Unusual Process Detected for Privileged Commands by a User

  1[metadata]
  2creation_date = "2025/02/18"
  3integration = ["pad", "endpoint", "sysmon_linux"]
  4maturity = "production"
  5updated_date = "2025/02/18"
  6min_stack_version = "8.18.0"
  7min_stack_comments = "New PAD integration only available starting at 8.18.0."
  8
  9[rule]
 10anomaly_threshold = 75
 11author = ["Elastic"]
 12description = """
 13A machine learning job has detected an unusual process run for privileged commands by a user, indicating potential privileged access activity.
 14"""
 15from = "now-1h"
 16interval = "15m"
 17license = "Elastic License v2"
 18machine_learning_job_id = "pad_linux_rare_process_executed_by_user"
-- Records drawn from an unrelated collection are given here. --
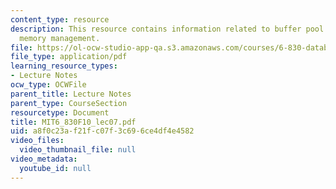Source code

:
 ```yaml
---
content_type: resource
description: This resource contains information related to buffer pool design and
  memory management.
file: https://ol-ocw-studio-app-qa.s3.amazonaws.com/courses/6-830-database-systems-fall-2010/a8f0c23af21fc07f3c696ce4df4e4582_MIT6_830F10_lec07.pdf
file_type: application/pdf
learning_resource_types:
- Lecture Notes
ocw_type: OCWFile
parent_title: Lecture Notes
parent_type: CourseSection
resourcetype: Document
title: MIT6_830F10_lec07.pdf
uid: a8f0c23a-f21f-c07f-3c69-6ce4df4e4582
video_files:
  video_thumbnail_file: null
video_metadata:
  youtube_id: null
---
```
 19name = "Unusual Process Detected for Privileged Commands by a User"
 20references = [
 21    "https://www.elastic.co/guide/en/security/current/prebuilt-ml-jobs.html",
 22    "https://docs.elastic.co/en/integrations/pad"
 23]
 24risk_score = 21
 25rule_id = "5eac16ab-6d4f-427b-9715-f33e1b745fc7"
 26setup = """## Setup
 27
 28The rule requires the Privileged Access Detection integration assets to be installed, as well as Linux logs collected by integrations such as Elastic Defend and Sysmon Linux.
 29
 30### Privileged Access Detection Setup
 31The Privileged Access Detection integration detects privileged access activity by identifying abnormalities in Windows, Linux and Okta events. Anomalies are detected using Elastic's Anomaly Detection feature.
 32
 33#### Prerequisite Requirements:
 34- Fleet is required for Privileged Access Detection.
 35- To configure Fleet Server refer to the [documentation](https://www.elastic.co/guide/en/fleet/current/fleet-server.html).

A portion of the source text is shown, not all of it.